The group applauded her honesty and many quickly revealed that they too, were frustrated with their own procrastination.
COACHING INSIGHTS, DECISIONS AND ACTIONS
Instead of coming up with more tools and techniques to manage time, we decided to dive deeper into the source of procrastination. I asked the group members to consider what thoughts and emotions come up when they procrastinate. Here’s what they uncovered:
1. I put off making certain phone calls because I’m afraid they won’t want me, and I just don’t feel like I can deal with that kind of disappointment right now.
2. I’ll take just a little too much time getting up in the morning – just long enough so that a good workout will definitely make me late – so I say I’ll do it at night, and then at night I’m too tired and promise myself I’ll do it in the morning.
3. I may be missing one piece of critical information, and it’s going to take too long to find that information and also do the project, so I move onto other urgent things that I can get crossed off my to do list quickly.
4. I don’t know enough – I’m going to make a fool out of myself. I should prepare more.
5. I’m not sure I’m doing the right thing. If I move forward, I might make things worse.
What we noticed when we put everyone’s “procrastination thoughts” on the table is that the tasks that were being procrastinated on all had inner conflicts associated with them. It may have been clear what needed to be done, but underneath, doubts and fears made the tasks both uncomfortable and draining – even to think about.
Each participant made a list of what they procrastinated on, and identified what was uncomfortable or draining about the task. Then we moved to the topic of energy management.
Willing yourself to do an uncomfortable or draining task requires energy. This means that any task on your “procrastination list” will take five times as long for you to do. It also means that once you’ve done it you’ll feel exhausted, even if that exhaustion includes a brief moment of exhilaration from the accomplishment!

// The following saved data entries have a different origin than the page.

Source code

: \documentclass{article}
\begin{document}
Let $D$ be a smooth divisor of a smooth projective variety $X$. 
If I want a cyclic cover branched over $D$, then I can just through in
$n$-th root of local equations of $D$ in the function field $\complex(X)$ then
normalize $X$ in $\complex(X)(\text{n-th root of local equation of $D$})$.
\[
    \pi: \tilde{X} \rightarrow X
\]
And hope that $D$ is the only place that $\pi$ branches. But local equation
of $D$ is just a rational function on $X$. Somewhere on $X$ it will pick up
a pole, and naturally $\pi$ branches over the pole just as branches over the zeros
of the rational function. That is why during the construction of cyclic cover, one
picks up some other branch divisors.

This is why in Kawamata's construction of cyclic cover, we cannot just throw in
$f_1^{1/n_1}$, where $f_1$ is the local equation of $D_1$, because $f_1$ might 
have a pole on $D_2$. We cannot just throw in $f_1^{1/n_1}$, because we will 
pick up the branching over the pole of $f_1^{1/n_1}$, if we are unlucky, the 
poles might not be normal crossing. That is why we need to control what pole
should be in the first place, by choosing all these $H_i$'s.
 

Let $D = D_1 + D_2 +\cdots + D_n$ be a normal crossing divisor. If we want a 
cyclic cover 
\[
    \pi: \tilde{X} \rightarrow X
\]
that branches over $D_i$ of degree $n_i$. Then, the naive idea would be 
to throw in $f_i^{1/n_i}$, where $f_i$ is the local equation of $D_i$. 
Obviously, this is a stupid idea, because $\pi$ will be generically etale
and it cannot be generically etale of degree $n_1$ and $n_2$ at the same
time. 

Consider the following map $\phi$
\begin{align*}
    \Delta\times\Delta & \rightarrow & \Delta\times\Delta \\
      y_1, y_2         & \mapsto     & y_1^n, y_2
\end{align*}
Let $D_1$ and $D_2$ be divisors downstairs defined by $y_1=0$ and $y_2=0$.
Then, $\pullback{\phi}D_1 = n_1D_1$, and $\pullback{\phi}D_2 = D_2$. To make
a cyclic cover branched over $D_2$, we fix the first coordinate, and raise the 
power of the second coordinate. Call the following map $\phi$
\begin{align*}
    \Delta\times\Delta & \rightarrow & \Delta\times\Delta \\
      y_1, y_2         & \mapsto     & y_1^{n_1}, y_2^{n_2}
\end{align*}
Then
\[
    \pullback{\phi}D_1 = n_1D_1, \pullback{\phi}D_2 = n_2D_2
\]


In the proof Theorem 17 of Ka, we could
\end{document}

The big “ahas” in the group session came in the form of relief, to finally see a logical reason that explained their procrastination. Janet said, “Oh I see it’s not that I’m a loser, and I’m not stupid, and I don’t have a secret desire to self-destruct after all. Instead I’m not seeing that this simple 5 minute phone call is realistically going to take me about an hour – not because the task takes a long time, but because it takes so much out of me”.

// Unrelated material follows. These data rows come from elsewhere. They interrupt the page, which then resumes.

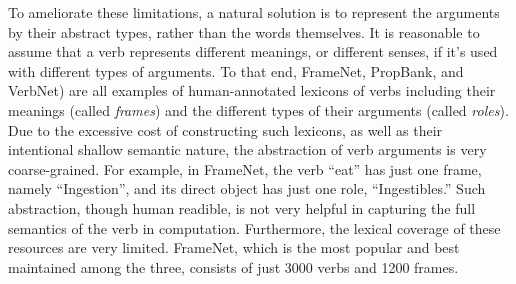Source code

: To ameliorate these limitations, a natural solution is to represent the
arguments by their abstract types, rather than the words themselves.
It is reasonable to assume that a verb represents different meanings,
or different senses, if it's used with different types of arguments.
To that end, FrameNet\cite{baker1998berkeley},
PropBank\cite{kingsbury2002treebank}, and VerbNet\cite{KipperDP00})
are all examples of human-annotated lexicons of verbs including their
meanings (called {\em frames}) and the different types of their arguments
(called {\em roles}). Due to the excessive cost of constructing such
lexicons, as well as their intentional shallow semantic nature,
the abstraction of verb arguments is very coarse-grained. For example,
in FrameNet, the verb ``eat'' has just one frame, namely ``Ingestion'',
and its direct object has just one role, ``Ingestibles.''  Such abstraction,
though human readible, is not very helpful in capturing the full semantics
of the verb in computation. Furthermore, the lexical coverage of these
resources are very limited. FrameNet, which is the most popular and best
maintained among the three, consists of just 3000 verbs and 1200
frames.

As group members re-framed the tasks they had been procrastinating on – accounting for the extra time and energy these would take because of fear, inner conflict, and pushing outside their comfort zone- they were able to be more realistic about planning, getting the support they needed, and cheering themselves on for taking baby steps instead of criticizing themselves for their avoidance.
Whenever we make changes, either personally or professionally, we are going to run into tasks that are uncomfortable. They may seem simple on the surface, but because they are new, they take more time and energy. The good news is that once you get yourself moving and actually do the tasks a few times, they slowly get easier, more comfortable, less fraught with conflict, and they start taking less time and less energy.

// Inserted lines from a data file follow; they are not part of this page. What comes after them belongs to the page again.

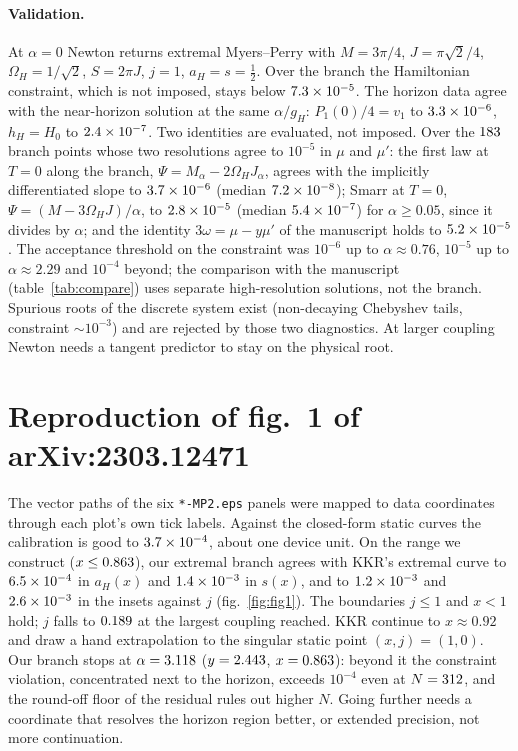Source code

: \documentclass[11pt,a4paper]{article}
\begin{document}
\paragraph{Validation.} At $\alpha=0$ Newton returns extremal Myers--Perry with
$M=3\pi/4$, $J=\pi\sqrt2/4$, $\Omega_H=1/\sqrt2$, $S=2\pi J$, $j=1$,
$a_H=s=\tfrac12$. Over the branch the Hamiltonian constraint, which is not
imposed, stays below $\Rconstraintworst$. The horizon data agree with the
near-horizon solution at the same $\alpha/g_H$: $P_1(0)/4=v_1$ to $\Rvonedev$,
$h_H=H_0$ to $\RhHdev$. Two identities are evaluated, not imposed. Over the $\Rcleanrows$ branch points whose two resolutions agree to
$10^{-5}$ in $\mu$ and $\mu'$: the first law at $T=0$ along the branch,
$\Psi=M_\alpha-2\Omega_HJ_\alpha$, agrees with the implicitly differentiated slope
to $\Rfirstlawworst$ (median $\Rfirstlawmedian$); Smarr at $T=0$,
$\Psi=(M-3\Omega_HJ)/\alpha$, to $\Rsmarrworst$ (median $\Rsmarrmedian$) for
$\alpha\ge0.05$, since it divides by $\alpha$; and the identity
$3\omega=\mu-y\mu'$ of the manuscript holds to $\Romegaidclean$. The acceptance threshold on the constraint was $10^{-6}$ up to $\alpha\approx0.76$,
$10^{-5}$ up to $\alpha\approx2.29$ and $10^{-4}$ beyond; the comparison with the
manuscript (table~\ref{tab:compare}) uses separate high-resolution solutions, not
the branch. Spurious roots of the discrete system exist (non-decaying
Chebyshev tails, constraint $\sim10^{-3}$) and are rejected by those two
diagnostics. At larger coupling Newton needs a tangent predictor to stay on the
physical root.

\section{Reproduction of fig.~1 of arXiv:2303.12471}

The vector paths of the six \texttt{*-MP2.eps} panels were mapped to data
coordinates through each plot's own tick labels. Against the closed-form static
curves the calibration is good to $\Rdigitworst$, about one device unit. On the
range we construct ($x\le\Rxmax$), our extremal branch agrees with KKR's extremal
curve to $\RkkraHdev$ in $a_H(x)$ and $\Rkkrsdev$ in $s(x)$, and to $\RkkraHdevj$
and $\Rkkrsdevj$ in the insets against $j$ (fig.~\ref{fig:fig1}). The boundaries
$j\le1$ and $x<1$ hold; $j$ falls to $\Rjlast$ at the largest coupling reached.
KKR continue to $x\approx0.92$ and draw a hand extrapolation to the singular static
point $(x,j)=(1,0)$. Our branch stops at $\alpha=\Ralphamax$ ($y=\Rymax$,
$x=\Rxmax$): beyond it the constraint violation, concentrated next to the
horizon, exceeds $10^{-4}$ even at $N=\Rnmaxbranch$, and the round-off floor of the
residual rules out higher $N$. Going further needs a coordinate that resolves the
horizon region better, or extended precision, not more continuation.
\end{document}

Usually people who procrastinate want to act, but haven’t considered what it will really take to get moving. This leads to negative self-judgment, and adds even more weight and inner conflict to the task in question. Once they acknowledge procrastination as a signal that something is understandably more disconcerting than it looks on the surface, it’s easier to allow themselves extra time and energy, and work into successful action.
Have you been procrastinating?….Think about this exercise and it will help you uncover any inner obstacles that have been holding you back. You’ll find that when you do go back to tackle those tasks, you may even be energized by them!!
Please Note: While coaching scenarios I am sharing are based on real situations, names and identifying information has been changed to protect the privacy of those involved. Any similarity to real people or situations is coincidental.